BU Interdisciplinary Team Wins DOE Grant for Biopreparedness Research
By Chloe Patel, Hariri Institute for Computing
Boston University researchers affiliated with the Hariri Institute, College of Engineering, and School of Public Health, have received a subaward from a $12 million U.S. Department of Energy (DOE) grant awarded to a coalition of DOE National Laboratories led by the Lawrence Berkeley National Laboratory (LBNL). This funding, provided by the Office of Science, will support fundamental research to accelerate breakthroughs in support of the Biopreparedness Research Virtual Environment (BRaVE) initiative.
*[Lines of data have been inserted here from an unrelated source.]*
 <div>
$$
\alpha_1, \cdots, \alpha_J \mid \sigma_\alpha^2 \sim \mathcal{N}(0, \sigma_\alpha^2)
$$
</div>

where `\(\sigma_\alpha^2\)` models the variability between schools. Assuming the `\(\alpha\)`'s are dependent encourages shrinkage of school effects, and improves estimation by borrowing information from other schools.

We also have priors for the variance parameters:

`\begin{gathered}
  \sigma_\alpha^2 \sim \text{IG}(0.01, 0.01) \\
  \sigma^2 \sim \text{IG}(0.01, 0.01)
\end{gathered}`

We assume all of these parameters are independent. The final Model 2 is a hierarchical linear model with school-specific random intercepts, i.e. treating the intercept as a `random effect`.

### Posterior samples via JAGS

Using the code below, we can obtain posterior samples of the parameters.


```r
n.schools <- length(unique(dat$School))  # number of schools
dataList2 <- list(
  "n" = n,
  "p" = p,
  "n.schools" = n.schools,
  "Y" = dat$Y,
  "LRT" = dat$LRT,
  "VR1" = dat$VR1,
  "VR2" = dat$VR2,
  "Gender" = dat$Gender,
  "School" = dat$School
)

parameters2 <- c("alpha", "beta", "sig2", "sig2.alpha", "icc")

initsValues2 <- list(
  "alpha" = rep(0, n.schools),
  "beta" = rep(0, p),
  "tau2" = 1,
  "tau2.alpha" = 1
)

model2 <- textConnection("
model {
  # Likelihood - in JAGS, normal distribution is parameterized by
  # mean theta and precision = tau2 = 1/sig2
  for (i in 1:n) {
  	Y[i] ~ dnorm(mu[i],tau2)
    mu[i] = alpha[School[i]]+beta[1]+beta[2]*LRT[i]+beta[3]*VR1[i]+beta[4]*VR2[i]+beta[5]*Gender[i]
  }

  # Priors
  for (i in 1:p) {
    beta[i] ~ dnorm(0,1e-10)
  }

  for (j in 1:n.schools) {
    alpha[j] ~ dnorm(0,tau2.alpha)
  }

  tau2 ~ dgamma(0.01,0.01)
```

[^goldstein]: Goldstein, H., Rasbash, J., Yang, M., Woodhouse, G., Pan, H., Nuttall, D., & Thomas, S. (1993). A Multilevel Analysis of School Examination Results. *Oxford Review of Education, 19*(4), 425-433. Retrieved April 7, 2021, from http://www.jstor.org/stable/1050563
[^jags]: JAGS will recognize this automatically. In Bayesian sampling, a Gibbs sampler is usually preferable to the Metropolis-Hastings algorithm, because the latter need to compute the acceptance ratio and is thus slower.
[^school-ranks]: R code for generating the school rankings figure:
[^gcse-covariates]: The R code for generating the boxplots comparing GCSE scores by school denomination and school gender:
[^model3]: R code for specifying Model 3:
The LBNL-led project aims to develop generalized agent-based models (ABMs) for diseases and epidemiology, and model a variety of time-evolving diseases. The goal is to create new workflows that incorporate both reinforcement learning and surrogate models to optimally evaluate a variety of intervention scenarios and generate forecasts, with uncertainties, to guide policy decisions. In addition to Boston University, the LBNL-led project includes a consortium of DOE national labs, including Argonne, Brookhaven, Los Alamos, Livermore, and Sandia National Laboratories.
“The COVID-19 pandemic has revealed significant gaps in our ability to forecast, model, and more so in deciding on specific control measures that can be deployed,” says BU PI Yannis Paschalidis, distinguished professor of engineering (ECE, SE, BME), founding professor of Computing & Data Sciences, and director of the Hariri Institute. “This project will leverage DOE’s ABM capabilities, coupled with exascale computing, to develop improved epidemic spread models, calibrate them for various key pathogens with pandemic potential, develop uncertainty quantification capabilities, as well as methods for early detection and mitigation of an emerging epidemic.”
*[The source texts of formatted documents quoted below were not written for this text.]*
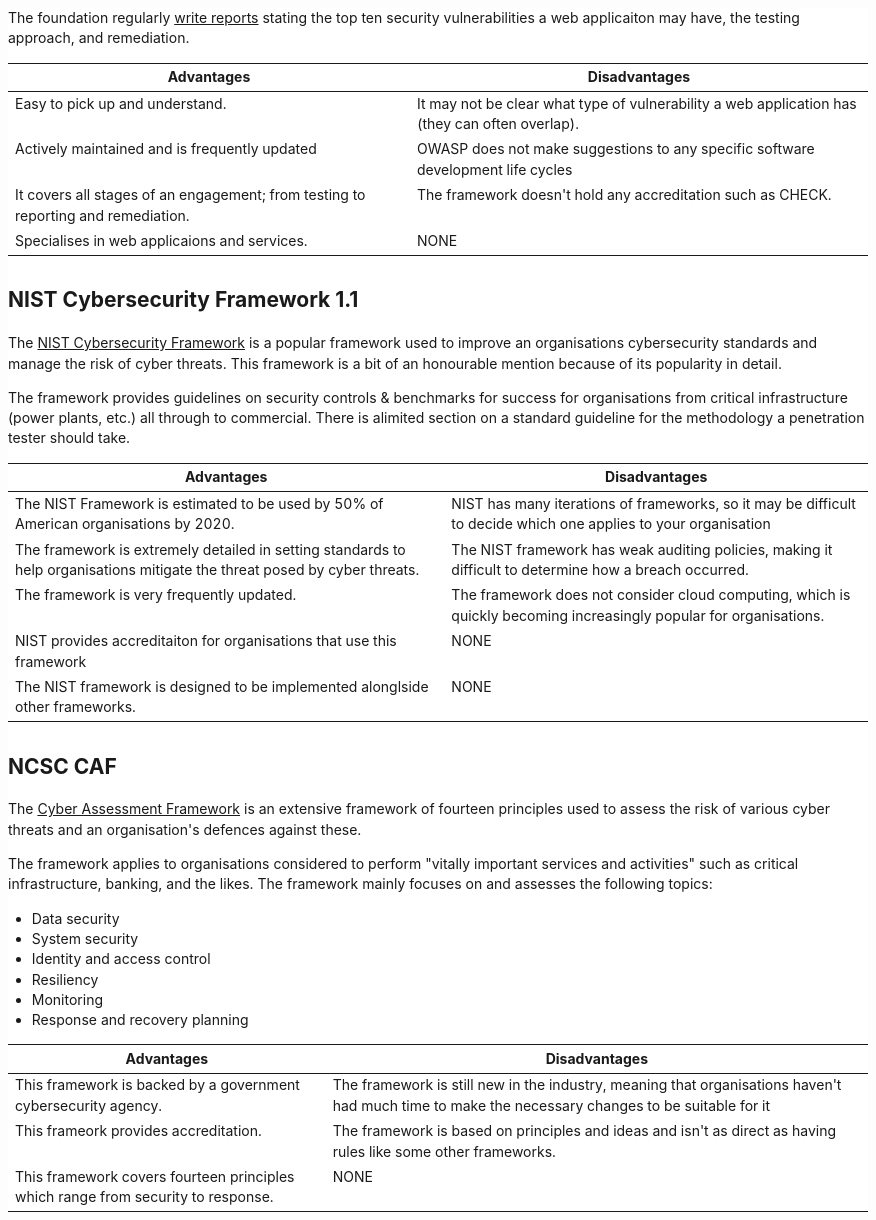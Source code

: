 The foundation regularly [write reports](<https://owasp.org/www-project-top-ten/2017/>) stating the top ten security vulnerabilities a web applicaiton may have, the testing approach, and remediation.

|Advantages|Disadvantages
|---|---
|Easy to pick up and understand.|It may not be clear what type of vulnerability a web application has (they can often overlap).
|Actively maintained and is frequently updated|OWASP does not make suggestions to any specific software development life cycles
|It covers all stages of an engagement; from testing to reporting and remediation.|The framework doesn't hold any accreditation such as CHECK.
|Specialises in web applicaions and services.|NONE

## NIST Cybersecurity Framework 1.1

The [NIST Cybersecurity Framework](<https://www.nist.gov/cyberframework>) is a popular framework used to improve an organisations cybersecurity standards and manage the risk of cyber threats. This framework is a bit of an honourable mention because of its popularity in detail.

The framework provides guidelines on security controls & benchmarks for success for organisations from critical infrastructure (power plants, etc.) all through to commercial. There is alimited section on a standard guideline for the methodology a penetration tester should take.

|Advantages|Disadvantages
|---|---
|The NIST Framework is estimated to be used by 50% of American organisations by 2020.|NIST has many iterations of frameworks, so it may be difficult to decide which one applies to your organisation
|The framework is extremely detailed in setting standards to help organisations mitigate the threat posed by cyber threats.|The NIST framework has weak auditing policies, making it difficult to determine how a breach occurred.
|The framework is very frequently updated.|The framework does not consider cloud computing, which is quickly becoming increasingly popular for organisations.
|NIST provides accreditaiton for organisations that use this framework|NONE
|The NIST framework is designed to be implemented alonglside other frameworks.|NONE

## NCSC CAF

The [Cyber Assessment Framework](<https://www.ncsc.gov.uk/collection/caf/caf-principles-and-guidance>) is an extensive framework of fourteen principles used to assess the risk of various cyber threats and an organisation's defences against these.

The framework applies to organisations considered to perform "vitally important services and activities" such as critical infrastructure, banking, and the likes. The framework mainly focuses on and assesses the following topics:

- Data security
- System security
- Identity and access control
- Resiliency
- Monitoring
- Response and recovery planning

|Advantages|Disadvantages
|---|---
|This framework is backed by a government cybersecurity agency.|The framework is still new in the industry, meaning that organisations haven't had much time to make the necessary changes to be suitable for it
|This frameork provides accreditation.|The framework is based on principles and ideas and isn't as direct as having rules like some other frameworks.
|This framework covers fourteen principles which range from security to response.|NONE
An ABM is a computational model used to simulate interactions between “agents” which could be people, places, things, or time. These agents allow a more dynamic approach to modeling.
“The idea is literally to have a model of a city with a little entry of every person in the city,” says Co-PI Alex Olshevsky, Hariri Institute Faculty affiliate and associate professor of electrical and computer engineering (ECE). “So you model people as going to work, you model people as going to the grocery store, and you run a basic simulation to see how the disease progresses, depending on what you do.”
The simulations, through trial-and-error, will attempt to determine the best way to “reduce disease spread, while causing as little economic pain as possible, according to Olshevsky.
In addition to Paschalidis and Olshevsky, the BU team includes Helen Jenkins, an associate professor of biostatistics in the BU School of Public Health and a former Hariri Institute Junior Faculty Fellow.
The three-year grant allows the BU researchers to contribute in two ways, by first detecting local disease clusters and then to develop societal mitigation strategies. To detect disease clusters, they will develop new machine learning algorithms that leverage electronic health records and other streams of data to detect non-typical disease patterns, spikes in the number of people seeking treatment, or unexpected outcomes for the hospitalized — for example, excess ICU admissions or deaths. They will also develop reinforcement learning methods to formulate more adaptive and dynamic intervention policies, from localized travel restrictions, targeted mask-wearing, selective quarantining, and testing, all of which are essential for policy decision making in fast-moving, complex epidemics.
The researchers will also develop methods to allow for more adaptive and dynamic intervention policies, which is essential for policymakers’ decision making in fast-moving, complex pandemic.
For their work, BU researchers will use diverse sources of data, either de-identified Electronic Health Records (EHRs) in healthcare centers of developed parts of the world, or, in the case of less well-resourced settings, other forms of data ranging from local case reports, social media, web search queries, cell phone data, and death reports.
In 2022, Paschalidis led a BU team which received a grant from the National Science Foundation entitled, Predicting and Preventing Epidemic to Pandemic Transitions, which looked to find a natural progression from prediction and detection to prevention.
Similarly, with this research, Paschalidis, Olshevsky, and Jenkins will also look to recommend specific control mechanisms for prevention through both model predictive control and reinforcement learning.
“BU has a large team in place working on predicting and preventing the next pandemic. So we expect that this experience will help the new project,” says Paschalidis. “We are excited to join a large consortium of DOE national labs to help take DOE’s superb capabilities in ABMs to the next level, developing models that would be extremely useful in future pandemic prediction, characterization, and mitigation.”